About My Query: BETTER LIVES

February 8th, 2013 • Kate

alienshoeThe day is trying to get away from me, but I’m not going to let it! Also, a reminder, if you’re not already following my Tumblr, you may want to check it out. I’m posting links to great posts by my brilliant clients, reviews of their books, news about tours and upcoming titles, and great pictures of books and shoes — sometimes both at the same time. If you’re not already a member of Tumblr, and therefore don’t have the handy “follow” button on the top of the webpage, you can also follow it as an RSS feed, available here.

But that’s enough about that! Let’s move on to today’s About My Query post!

Dear Daphne,

When seventeen year-old Marc Andrews wakes up, committed, after killing his date while driving drunk, life can’t get any more messed up. Then he discovers the loony bin’s a fake, run by aliens.

Disguised as humans, the aliens are slowly taking over Earth. They believe it’s a fair deal for humans, preventing them from destroying their planet. As the future president who starts the nuclear war, the destruction’s Marc’s fault. And he’s forced to experience his victims’ suffering from the averted future. Being an accidental murderer’s one thing, but Marc’s shocked that he attains a Hitler-Stalin level of evil.

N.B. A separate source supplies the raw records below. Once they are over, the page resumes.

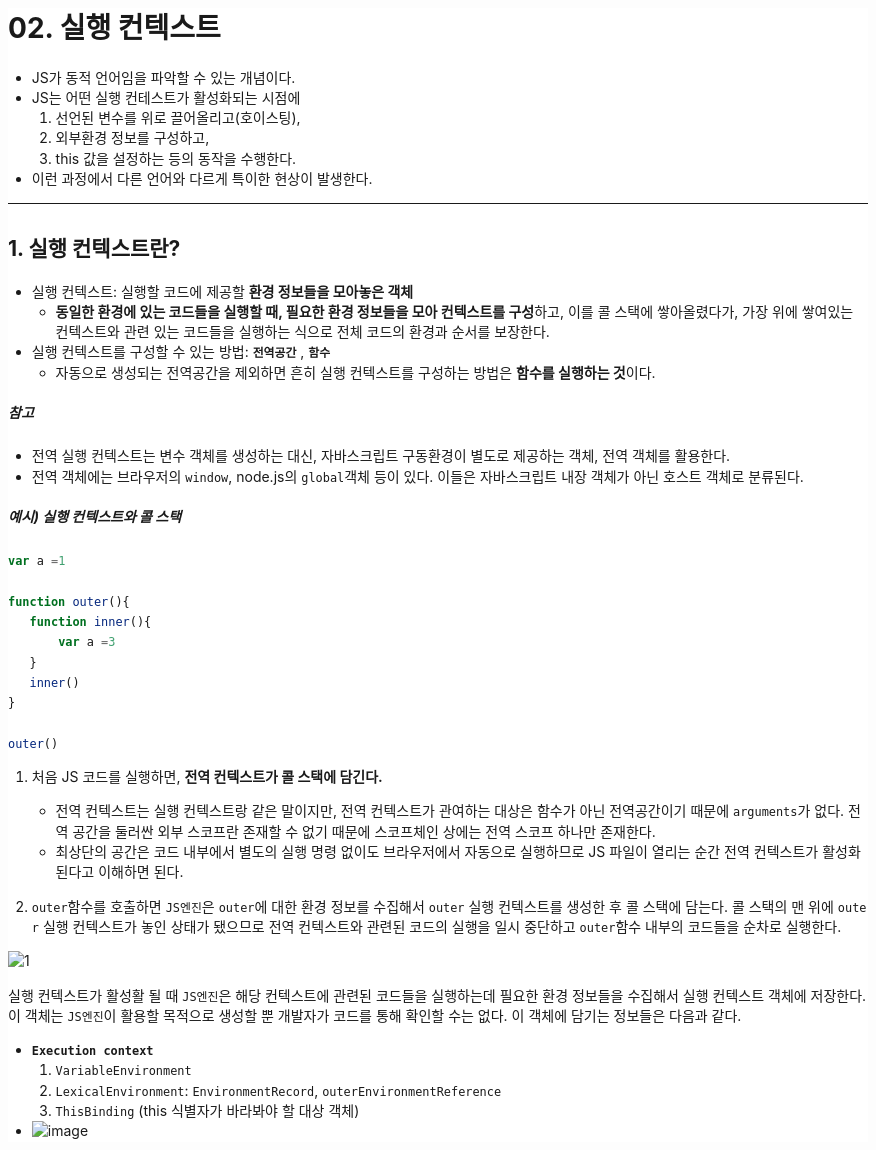 # 02. 실행 컨텍스트

- JS가 동적 언어임을 파악할 수 있는 개념이다.
- JS는 어떤 실행 컨테스트가 활성화되는 시점에
  1) 선언된 변수를 위로 끌어올리고(호이스팅),
  2) 외부환경 정보를 구성하고, 
  3) this 값을 설정하는 등의 동작을 수행한다. 
-  이런 과정에서 다른 언어와 다르게 특이한 현상이 발생한다. 
---
## 1. 실행 컨텍스트란?
- 실행 컨텍스트: 실행할 코드에 제공할 **환경 정보들을 모아놓은 객체**
  - **동일한 환경에 있는 코드들을 실행할 때, 필요한 환경 정보들을 모아 컨텍스트를 구성**하고, 이를 콜 스택에 쌓아올렸다가, 가장 위에 쌓여있는 컨텍스트와 관련 있는 코드들을 실행하는 식으로 전체 코드의 환경과 순서를 보장한다. 
- 실행 컨텍스트를 구성할 수 있는 방법: **`전역공간`** , **`함수`**
  - 자동으로 생성되는 전역공간을 제외하면 흔히 실행 컨텍스트를 구성하는 방법은 **함수를 실행하는 것**이다.

##### 참고

- 전역 실행 컨텍스트는 변수 객체를 생성하는 대신, 자바스크립트 구동환경이 별도로 제공하는 객체, 전역 객체를 활용한다.
- 전역 객체에는 브라우저의 `window`, node.js의 `global`객체 등이 있다.
이들은 자바스크립트 내장 객체가 아닌 호스트 객체로 분류된다.

##### 예시) 실행 컨텍스트와 콜 스택
 ```js
var a =1

function outer(){
    function inner(){
        var a =3
    }
    inner()
}

outer()
 ```

1. 처음 JS 코드를 실행하면, **전역 컨텍스트가 콜 스택에 담긴다.**
    - 전역 컨텍스트는 실행 컨텍스트랑 같은 말이지만, 전역 컨텍스트가 관여하는 대상은 함수가 아닌 전역공간이기 때문에 `arguments`가 없다. 전역 공간을 둘러싼 외부 스코프란 존재할 수 없기 때문에 스코프체인 상에는 전역 스코프 하나만 존재한다.
   - 최상단의 공간은 코드 내부에서 별도의 실행 명령 없이도 브라우저에서 자동으로 실행하므로 JS 파일이 열리는 순간 전역 컨텍스트가 활성화 된다고 이해하면 된다.

2. `outer`함수를 호출하면 `JS엔진`은 `outer`에 대한 환경 정보를 수집해서 `outer` 실행 컨텍스트를 생성한 후 콜 스택에 담는다. 콜 스택의 맨 위에 `outer` 실행 컨텍스트가 놓인 상태가 됐으므로 전역 컨텍스트와 관련된 코드의 실행을 일시 중단하고 `outer`함수 내부의 코드들을 순차로 실행한다.

<img width="700" alt="1" src="https://user-images.githubusercontent.com/76730867/138984912-1ffc430a-e89a-491e-85f4-7bc72fb60006.png">


실행 컨텍스트가 활성활 될 때 `JS엔진`은 해당 컨텍스트에 관련된 코드들을 실행하는데 필요한 환경 정보들을 수집해서 실행 컨텍스트 객체에 저장한다. 이 객체는 `JS엔진`이 활용할 목적으로 생성할 뿐 개발자가 코드를 통해 확인할 수는 없다. 이 객체에 담기는 정보들은 다음과 같다.

- **`Execution context`**
  1) `VariableEnvironment`
  2) `LexicalEnvironment`: `EnvironmentRecord`, ``outerEnvironmentReference``
  3) `ThisBinding` (this 식별자가 바라봐야 할 대상 객체)
- ![image](https://user-images.githubusercontent.com/76730867/138984917-3254cfa4-cded-4ddc-b56d-cf4e7e99d1f1.png)
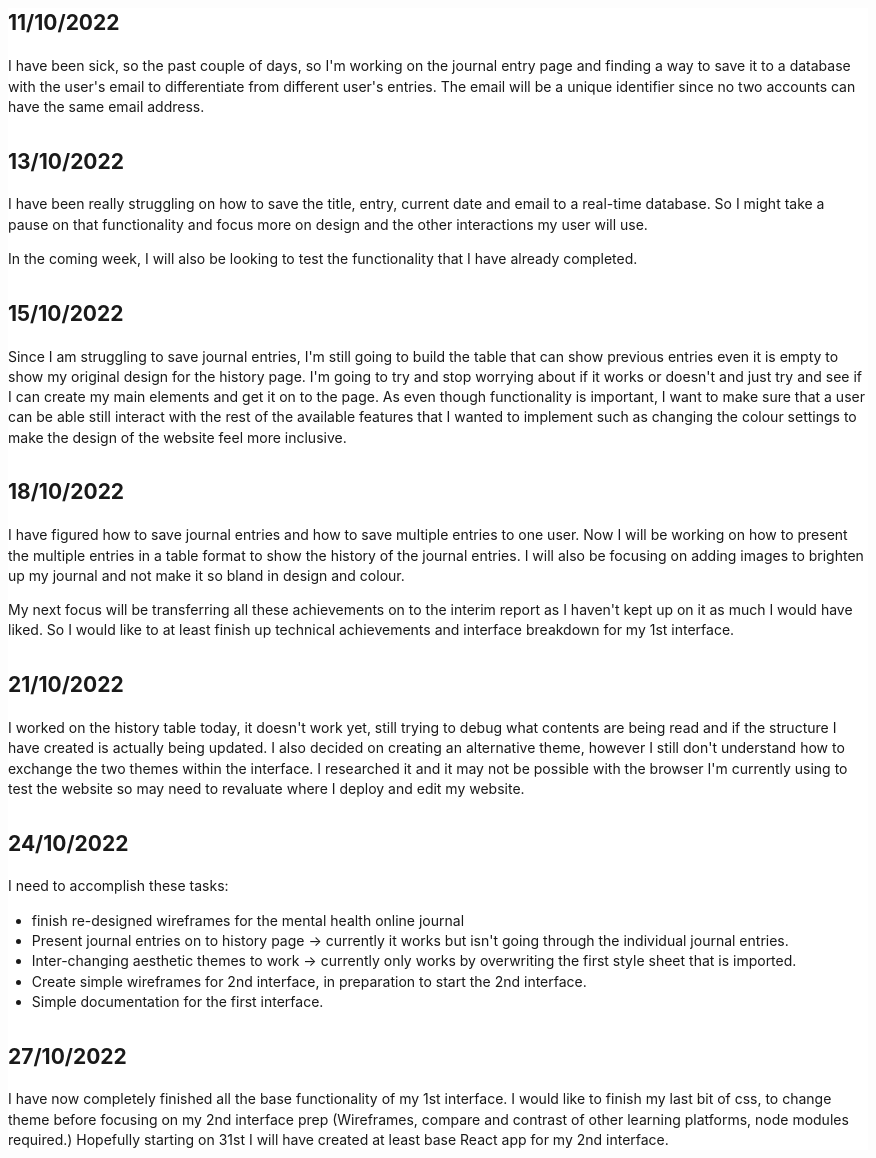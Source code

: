 ## 11/10/2022
I have been sick, so the past couple of days, so I'm working on the journal entry page and finding a way to save it to a database with the user's email to differentiate from different user's entries. The email will be a unique identifier since no two accounts can have the same email address.

## 13/10/2022
I have been really struggling on how to save the title, entry, current date and email to a real-time database. So I might take a pause on that functionality and focus more on design and the other interactions my user will use.

In the coming week, I will also be looking to test the functionality that I have already completed.

## 15/10/2022
Since I am struggling to save journal entries, I'm still going to build the table that can show previous entries even it is empty to show my original design for the history page. I'm going to try and stop worrying about if it works or doesn't and just try and see if I can create my main elements and get it on to the page. As even though functionality is important, I want to make sure that a user can be able still interact with the rest of the available features that I wanted to implement such as changing the colour settings to make the design of the website feel more inclusive.

## 18/10/2022
I have figured how to save journal entries and how to save multiple entries to one user. Now I will be working on how to present the multiple entries in a table format to show the history of the journal entries. I will also be focusing on adding images to brighten up my journal and not make it so bland in design and colour.

My next focus will be transferring all these achievements on to the interim report as I haven't kept up on it as much I would have liked. So I would like to at least finish up technical achievements and interface breakdown for my 1st interface.

## 21/10/2022
I worked on the history table today, it doesn't work yet, still trying to debug what contents are being read and if the structure I have created is actually being updated. I also decided on creating an alternative theme, however I still don't understand how to exchange the two themes within the interface. I researched it and it may not be possible with the browser I'm currently using to test the website so may need to revaluate where I deploy and edit my website.

## 24/10/2022
I need to accomplish these tasks:
- finish re-designed wireframes for the mental health online journal
- Present journal entries on to history page -> currently it works but isn't going through the individual journal entries.
- Inter-changing aesthetic themes to work -> currently only works by overwriting the first style sheet that is imported.
- Create simple wireframes for 2nd interface, in preparation to start the 2nd interface.
- Simple documentation for the first interface.

## 27/10/2022
I have now completely finished all the base functionality of my 1st interface. I would like to finish my last bit of css, to change theme before focusing on my 2nd interface prep (Wireframes, compare and contrast of other learning platforms, node modules required.)
Hopefully starting on 31st I will have created at least base React app for my 2nd interface.

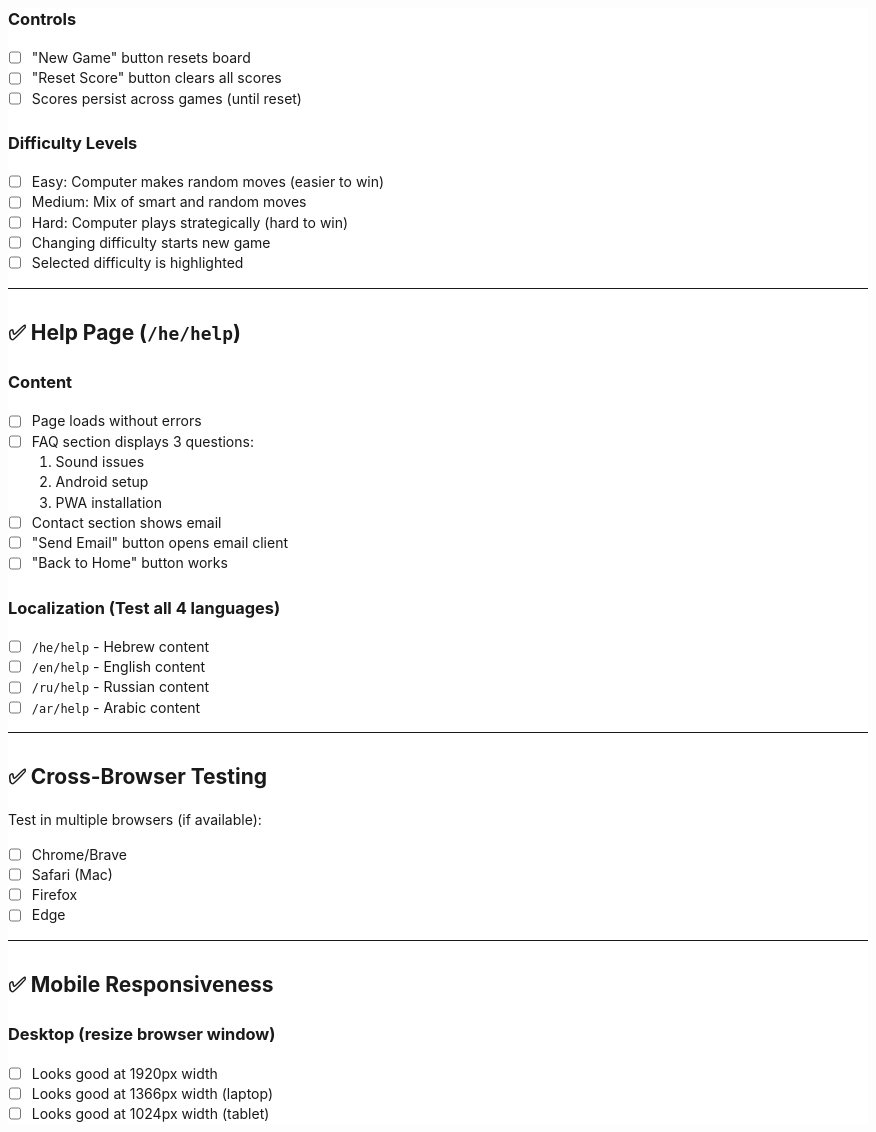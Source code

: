 ### Controls
- [ ] "New Game" button resets board
- [ ] "Reset Score" button clears all scores
- [ ] Scores persist across games (until reset)

### Difficulty Levels
- [ ] Easy: Computer makes random moves (easier to win)
- [ ] Medium: Mix of smart and random moves
- [ ] Hard: Computer plays strategically (hard to win)
- [ ] Changing difficulty starts new game
- [ ] Selected difficulty is highlighted

---

## ✅ Help Page (`/he/help`)

### Content
- [ ] Page loads without errors
- [ ] FAQ section displays 3 questions:
  1. Sound issues
  2. Android setup
  3. PWA installation
- [ ] Contact section shows email
- [ ] "Send Email" button opens email client
- [ ] "Back to Home" button works

### Localization (Test all 4 languages)
- [ ] `/he/help` - Hebrew content
- [ ] `/en/help` - English content
- [ ] `/ru/help` - Russian content
- [ ] `/ar/help` - Arabic content

---

## ✅ Cross-Browser Testing

Test in multiple browsers (if available):
- [ ] Chrome/Brave
- [ ] Safari (Mac)
- [ ] Firefox
- [ ] Edge

---

## ✅ Mobile Responsiveness

### Desktop (resize browser window)
- [ ] Looks good at 1920px width
- [ ] Looks good at 1366px width (laptop)
- [ ] Looks good at 1024px width (tablet)
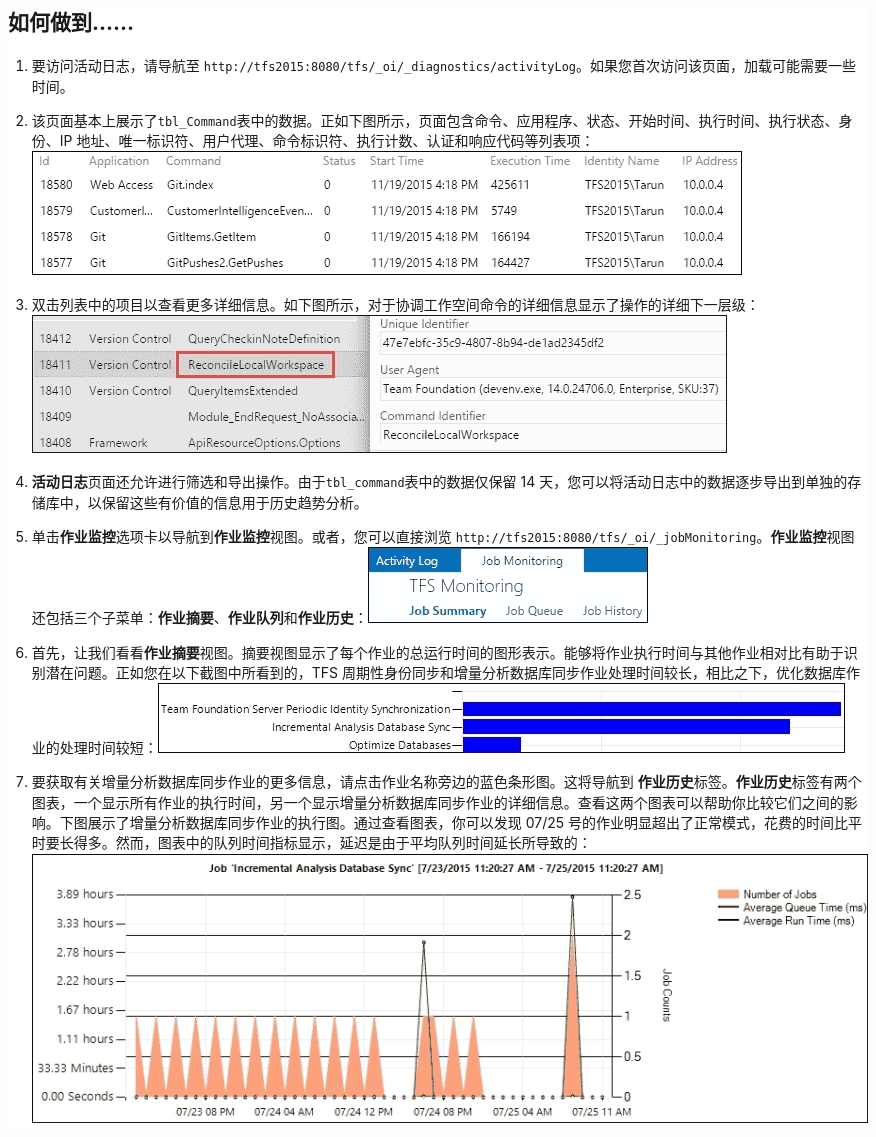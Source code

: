 ## 如何做到……

1.  要访问活动日志，请导航至 `http://tfs2015:8080/tfs/_oi/_diagnostics/activityLog`。如果您首次访问该页面，加载可能需要一些时间。

1.  该页面基本上展示了`tbl_Command`表中的数据。正如下图所示，页面包含命令、应用程序、状态、开始时间、执行时间、执行状态、身份、IP 地址、唯一标识符、用户代理、命令标识符、执行计数、认证和响应代码等列表项：![如何做到……](img/image00811.jpeg)

1.  双击列表中的项目以查看更多详细信息。如下图所示，对于协调工作空间命令的详细信息显示了操作的详细下一层级：![如何做到……](img/image00812.jpeg)

1.  **活动日志**页面还允许进行筛选和导出操作。由于`tbl_command`表中的数据仅保留 14 天，您可以将活动日志中的数据逐步导出到单独的存储库中，以保留这些有价值的信息用于历史趋势分析。

1.  单击**作业监控**选项卡以导航到**作业监控**视图。或者，您可以直接浏览 `http://tfs2015:8080/tfs/_oi/_jobMonitoring`。**作业监控**视图还包括三个子菜单：**作业摘要**、**作业队列**和**作业历史**：![如何做到……](img/image00813.jpeg)

1.  首先，让我们看看**作业摘要**视图。摘要视图显示了每个作业的总运行时间的图形表示。能够将作业执行时间与其他作业相对比有助于识别潜在问题。正如您在以下截图中所看到的，TFS 周期性身份同步和增量分析数据库同步作业处理时间较长，相比之下，优化数据库作业的处理时间较短：![如何做到……](img/image00814.jpeg)

1.  要获取有关增量分析数据库同步作业的更多信息，请点击作业名称旁边的蓝色条形图。这将导航到 **作业历史**标签。**作业历史**标签有两个图表，一个显示所有作业的执行时间，另一个显示增量分析数据库同步作业的详细信息。查看这两个图表可以帮助你比较它们之间的影响。下图展示了增量分析数据库同步作业的执行图。通过查看图表，你可以发现 07/25 号的作业明显超出了正常模式，花费的时间比平时要长得多。然而，图表中的队列时间指标显示，延迟是由于平均队列时间延长所导致的：![如何操作...](img/image00815.jpeg)
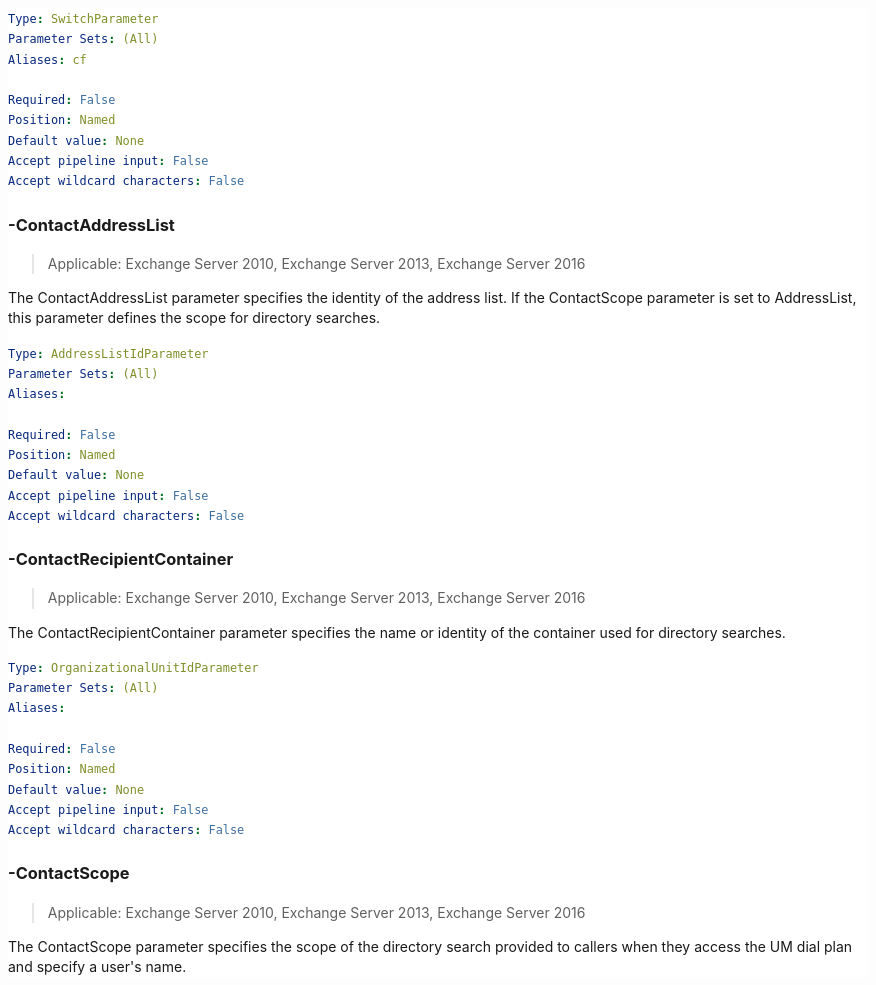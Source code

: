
 ```yaml
Type: SwitchParameter
Parameter Sets: (All)
Aliases: cf

Required: False
Position: Named
Default value: None
Accept pipeline input: False
Accept wildcard characters: False
```

### -ContactAddressList

> Applicable: Exchange Server 2010, Exchange Server 2013, Exchange Server 2016

The ContactAddressList parameter specifies the identity of the address list. If the ContactScope parameter is set to AddressList, this parameter defines the scope for directory searches.

```yaml
Type: AddressListIdParameter
Parameter Sets: (All)
Aliases:

Required: False
Position: Named
Default value: None
Accept pipeline input: False
Accept wildcard characters: False
```

### -ContactRecipientContainer

> Applicable: Exchange Server 2010, Exchange Server 2013, Exchange Server 2016

The ContactRecipientContainer parameter specifies the name or identity of the container used for directory searches.

```yaml
Type: OrganizationalUnitIdParameter
Parameter Sets: (All)
Aliases:

Required: False
Position: Named
Default value: None
Accept pipeline input: False
Accept wildcard characters: False
```

### -ContactScope

> Applicable: Exchange Server 2010, Exchange Server 2013, Exchange Server 2016

The ContactScope parameter specifies the scope of the directory search provided to callers when they access the UM dial plan and specify a user's name.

Marc’s initially grateful to his captors for preventing him from becoming a monster. That is, until he learns an alien faction, which includes the doppelgänger who replaced him, want Earth for themselves and are conspiring to kick off Armageddon as previously scheduled. Marc can’t let the horrors he’s experienced happen for real. It’s up to him, with help from unexpected allies, to escape, save the planet, and maybe even become a decent human being in the process.

Thanks so much for this opportunity for a critique of my query for BETTER LIVES, a 100,000 words YA science fiction novel. I’m a member of SCBWI and a local chapter critique group.

Thank you for your time and consideration.

Kind regards,
Eric

So, sci fi’s a tricky genre to easily blurb. In this query, you’re dealing with vehicular manslaughter, drunk driving, a psychiatric institution, debate about predetermination, torture, doppelgangers, and more, and yet the word choice leaves me thinking about funny little green aliens. I think this is a matter of perhaps choosing a different voice with which to query — this one reads very much as Marc’s, which is usually a good thing, but I think in this case we might need that extra bit of separation from the character to put the story in better perspective.

And speaking of putting the book in better perspective, I can’t of course tell from just this description, but I do wonder if this should really be pitched as YA, or if it’s more in the Douglas Adams school of sci-fi man-boy heroes, and as such, might be better served appealing to an adult audience.

You may also want to consider mentioning specifically any of the other characters that Marc interacts with — otherwise, this reads as a very solitary story. Who are the “unexpected allies”? Are they aliens, other inmates at the “asylum”, the ghost of his dead girlfriend? Giving he reader an opportunity to get to know the character better through his intereaction with others may help convince the right reader to take a chance with this.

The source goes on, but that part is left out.